And here’s the shocker: Alicia Acuna and her team are with Fox News.

She reported having felt stunned. Indeed, no one in the room stepped forward to intervene or help Jacobs, and when we hear him on tape asking others in the room for their names as witnesses, there’s silence. Perhaps Acosta felt she had to check with Fox News before coming forward; if so, I like to think she fought against any of her bosses there who might have ordered her to shelve the story, a likely outcome had Roger Ailes still been in charge. Maybe there’s hope for Fox News yet. In any event, I congratulate Acuna for acting like a citizen—and a real journalist.

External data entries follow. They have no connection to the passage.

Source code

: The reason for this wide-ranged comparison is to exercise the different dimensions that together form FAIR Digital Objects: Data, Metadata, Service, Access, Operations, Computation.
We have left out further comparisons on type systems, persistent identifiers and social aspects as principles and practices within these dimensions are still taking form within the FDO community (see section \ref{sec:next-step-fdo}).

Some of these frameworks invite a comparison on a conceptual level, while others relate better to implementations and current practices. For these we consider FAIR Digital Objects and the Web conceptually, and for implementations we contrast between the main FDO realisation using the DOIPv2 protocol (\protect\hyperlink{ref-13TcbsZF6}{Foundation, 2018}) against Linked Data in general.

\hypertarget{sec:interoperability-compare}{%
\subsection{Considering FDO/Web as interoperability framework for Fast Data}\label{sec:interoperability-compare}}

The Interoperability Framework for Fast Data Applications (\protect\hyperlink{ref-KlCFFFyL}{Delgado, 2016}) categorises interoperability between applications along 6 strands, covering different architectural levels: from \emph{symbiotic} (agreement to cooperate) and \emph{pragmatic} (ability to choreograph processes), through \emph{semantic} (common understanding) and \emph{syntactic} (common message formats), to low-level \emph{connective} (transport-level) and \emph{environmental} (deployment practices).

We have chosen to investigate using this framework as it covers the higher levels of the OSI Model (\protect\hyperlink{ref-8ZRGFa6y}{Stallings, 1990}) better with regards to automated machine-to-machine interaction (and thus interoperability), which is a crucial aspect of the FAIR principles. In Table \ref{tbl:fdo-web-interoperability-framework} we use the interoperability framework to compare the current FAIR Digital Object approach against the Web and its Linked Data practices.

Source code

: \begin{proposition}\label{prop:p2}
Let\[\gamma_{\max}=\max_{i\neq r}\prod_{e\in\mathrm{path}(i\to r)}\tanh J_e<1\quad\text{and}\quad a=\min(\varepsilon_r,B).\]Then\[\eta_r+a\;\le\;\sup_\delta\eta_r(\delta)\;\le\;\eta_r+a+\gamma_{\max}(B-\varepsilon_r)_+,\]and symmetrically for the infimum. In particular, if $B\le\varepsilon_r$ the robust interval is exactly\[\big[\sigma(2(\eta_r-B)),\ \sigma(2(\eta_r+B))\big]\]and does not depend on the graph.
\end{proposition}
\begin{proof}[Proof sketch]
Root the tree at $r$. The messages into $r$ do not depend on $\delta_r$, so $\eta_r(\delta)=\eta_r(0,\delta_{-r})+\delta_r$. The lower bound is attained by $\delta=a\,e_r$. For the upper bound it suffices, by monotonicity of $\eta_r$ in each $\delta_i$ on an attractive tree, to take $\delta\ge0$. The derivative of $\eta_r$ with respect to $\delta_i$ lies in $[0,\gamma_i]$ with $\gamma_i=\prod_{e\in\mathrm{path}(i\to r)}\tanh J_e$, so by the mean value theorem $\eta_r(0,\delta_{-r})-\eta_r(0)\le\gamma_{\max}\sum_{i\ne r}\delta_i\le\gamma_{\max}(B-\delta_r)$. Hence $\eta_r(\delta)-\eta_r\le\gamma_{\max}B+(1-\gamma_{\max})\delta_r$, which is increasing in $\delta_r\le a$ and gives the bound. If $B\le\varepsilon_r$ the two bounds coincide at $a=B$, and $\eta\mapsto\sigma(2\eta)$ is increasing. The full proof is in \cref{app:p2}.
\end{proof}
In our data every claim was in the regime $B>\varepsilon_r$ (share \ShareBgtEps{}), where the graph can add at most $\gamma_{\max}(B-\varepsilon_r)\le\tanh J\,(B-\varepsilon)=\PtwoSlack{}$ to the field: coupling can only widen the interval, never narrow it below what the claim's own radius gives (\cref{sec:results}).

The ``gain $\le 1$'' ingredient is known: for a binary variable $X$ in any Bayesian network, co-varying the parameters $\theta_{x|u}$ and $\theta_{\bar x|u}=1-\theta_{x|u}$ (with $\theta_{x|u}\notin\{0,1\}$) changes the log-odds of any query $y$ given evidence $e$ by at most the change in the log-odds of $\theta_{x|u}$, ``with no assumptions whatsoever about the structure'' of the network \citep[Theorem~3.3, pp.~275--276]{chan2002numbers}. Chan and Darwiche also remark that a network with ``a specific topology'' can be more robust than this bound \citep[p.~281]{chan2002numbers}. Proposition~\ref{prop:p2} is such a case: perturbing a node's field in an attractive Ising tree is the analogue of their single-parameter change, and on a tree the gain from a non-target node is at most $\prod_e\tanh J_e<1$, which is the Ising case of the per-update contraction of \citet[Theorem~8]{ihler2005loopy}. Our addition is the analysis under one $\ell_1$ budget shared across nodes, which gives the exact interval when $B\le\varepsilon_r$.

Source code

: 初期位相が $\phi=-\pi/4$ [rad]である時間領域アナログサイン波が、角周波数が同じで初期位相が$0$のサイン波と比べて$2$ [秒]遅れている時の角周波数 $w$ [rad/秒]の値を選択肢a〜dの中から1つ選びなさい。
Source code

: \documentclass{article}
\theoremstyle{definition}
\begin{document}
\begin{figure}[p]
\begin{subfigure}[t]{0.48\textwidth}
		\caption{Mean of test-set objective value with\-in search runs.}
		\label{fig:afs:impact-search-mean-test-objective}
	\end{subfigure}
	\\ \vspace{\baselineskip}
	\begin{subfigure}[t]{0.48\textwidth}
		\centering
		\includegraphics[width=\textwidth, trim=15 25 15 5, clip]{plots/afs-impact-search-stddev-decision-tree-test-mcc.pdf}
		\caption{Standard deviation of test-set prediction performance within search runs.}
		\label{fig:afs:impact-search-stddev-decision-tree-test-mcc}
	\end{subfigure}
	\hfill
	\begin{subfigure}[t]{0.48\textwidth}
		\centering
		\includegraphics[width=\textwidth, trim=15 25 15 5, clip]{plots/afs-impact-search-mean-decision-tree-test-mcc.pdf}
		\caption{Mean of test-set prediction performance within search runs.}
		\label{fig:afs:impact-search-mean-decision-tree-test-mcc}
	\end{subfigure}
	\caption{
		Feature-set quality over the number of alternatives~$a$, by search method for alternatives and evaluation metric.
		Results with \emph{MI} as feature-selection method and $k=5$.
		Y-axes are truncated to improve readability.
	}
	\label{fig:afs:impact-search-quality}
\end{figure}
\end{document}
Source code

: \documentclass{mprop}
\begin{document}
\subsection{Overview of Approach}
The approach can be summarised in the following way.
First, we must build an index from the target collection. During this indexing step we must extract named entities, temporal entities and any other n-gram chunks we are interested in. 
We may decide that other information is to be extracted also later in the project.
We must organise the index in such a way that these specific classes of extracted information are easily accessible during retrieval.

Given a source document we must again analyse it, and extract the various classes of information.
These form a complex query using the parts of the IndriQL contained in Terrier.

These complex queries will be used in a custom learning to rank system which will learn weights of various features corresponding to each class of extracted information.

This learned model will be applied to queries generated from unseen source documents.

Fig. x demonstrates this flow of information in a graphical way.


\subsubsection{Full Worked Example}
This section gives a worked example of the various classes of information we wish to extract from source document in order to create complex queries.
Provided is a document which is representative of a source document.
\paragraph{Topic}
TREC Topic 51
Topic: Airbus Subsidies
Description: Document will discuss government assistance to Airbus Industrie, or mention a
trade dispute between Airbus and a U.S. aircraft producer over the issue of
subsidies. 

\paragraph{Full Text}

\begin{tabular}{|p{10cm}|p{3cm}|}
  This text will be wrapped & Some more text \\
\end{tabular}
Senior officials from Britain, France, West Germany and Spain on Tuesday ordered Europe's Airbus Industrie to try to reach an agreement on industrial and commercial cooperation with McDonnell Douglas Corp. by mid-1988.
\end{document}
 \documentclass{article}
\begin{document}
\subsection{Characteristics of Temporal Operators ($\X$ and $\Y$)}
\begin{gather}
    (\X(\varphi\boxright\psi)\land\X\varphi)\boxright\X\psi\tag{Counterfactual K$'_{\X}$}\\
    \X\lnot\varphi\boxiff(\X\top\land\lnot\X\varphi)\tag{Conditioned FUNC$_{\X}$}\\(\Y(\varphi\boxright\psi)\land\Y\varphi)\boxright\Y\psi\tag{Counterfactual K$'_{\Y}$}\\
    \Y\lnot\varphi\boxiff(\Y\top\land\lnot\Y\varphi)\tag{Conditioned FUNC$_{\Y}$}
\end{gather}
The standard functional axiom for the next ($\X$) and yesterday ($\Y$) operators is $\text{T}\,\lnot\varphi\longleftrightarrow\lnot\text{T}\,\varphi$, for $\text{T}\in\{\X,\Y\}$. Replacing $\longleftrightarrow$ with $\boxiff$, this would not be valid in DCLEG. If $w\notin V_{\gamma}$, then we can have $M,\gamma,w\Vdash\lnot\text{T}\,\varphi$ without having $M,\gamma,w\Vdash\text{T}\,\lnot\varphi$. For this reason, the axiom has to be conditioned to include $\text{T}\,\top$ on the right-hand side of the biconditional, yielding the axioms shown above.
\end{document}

The leading Montana newspapers all withdrew their endorsements of Gianforte, who stands charged with assault. But he won. More than half of the eligible voters had already cast early absentee ballots, with Gianforte favored over Democrat Rob Quist in a state Trump had won by 20 points. There was briefly a question as to Gianforte’s now being ineligible to assume a Congressional seat, but Speaker Paul Ryan made clear he welcomed another Republican, though he suggested “the gentleman” should apologize. Gianforte then did, but only for the physical attack, with not a mention of the bald lie blaming the reporter. His followers shouted back that he need not apologize at all, and one told a reporter present he was lucky not to get “popped,” pointing to the NRA signs all over campaign headquarters. Gianforte has to appear in court before June 7, and if convicted could face six months in jail (highly unlikely) or a $500 fine (he’s a tech millionaire).

Still, two hopeful signs: Quist narrowed the gap, losing by only 6 points. Furthermore, government offices were flooded with phone calls from Montanans wanting to change their early vote. They were told no. Message to Big Sky voters: You can mount a recall campaign, you know!

We are living in a new, golden—and terrifying—age of journalism, due mostly to newspapers (that dying print medium, remember?). The daily, often hourly, breaking-news competition between The Washington Post and The New York Times has raised standards for investigative journalism to new heights. That’s where the golden comes in. The terrifying comes in because abuse of journalists is increasing, and that’s always the frontline that authoritarianism must breach in order to succeed.

Personally, I’ve had it easy. As a public feminist, I’ve lived with hate mail and on occasion physical threat and actual physical violence, for decades, so its increase—and my own security precautions—are so far manageable. Journalists much more visible than I risk a different experience. Newsweek‘s Pulitzer Prize-winning writer Kurt Eichenwald, who has epilepsy, has endured repeated attempts to gravely injure or even kill him via strobe-flashing GIFs deliberately tweeted at him to successfully induce severe seizures from which he barely survived. In such a context, how is it a “joke” when Texas Governor Greg Abbott, after testing some guns at a shooting range last Friday, held up his bullet-riddled target sheet and chuckled, “I’m gonna carry this around in case I see any reporters”?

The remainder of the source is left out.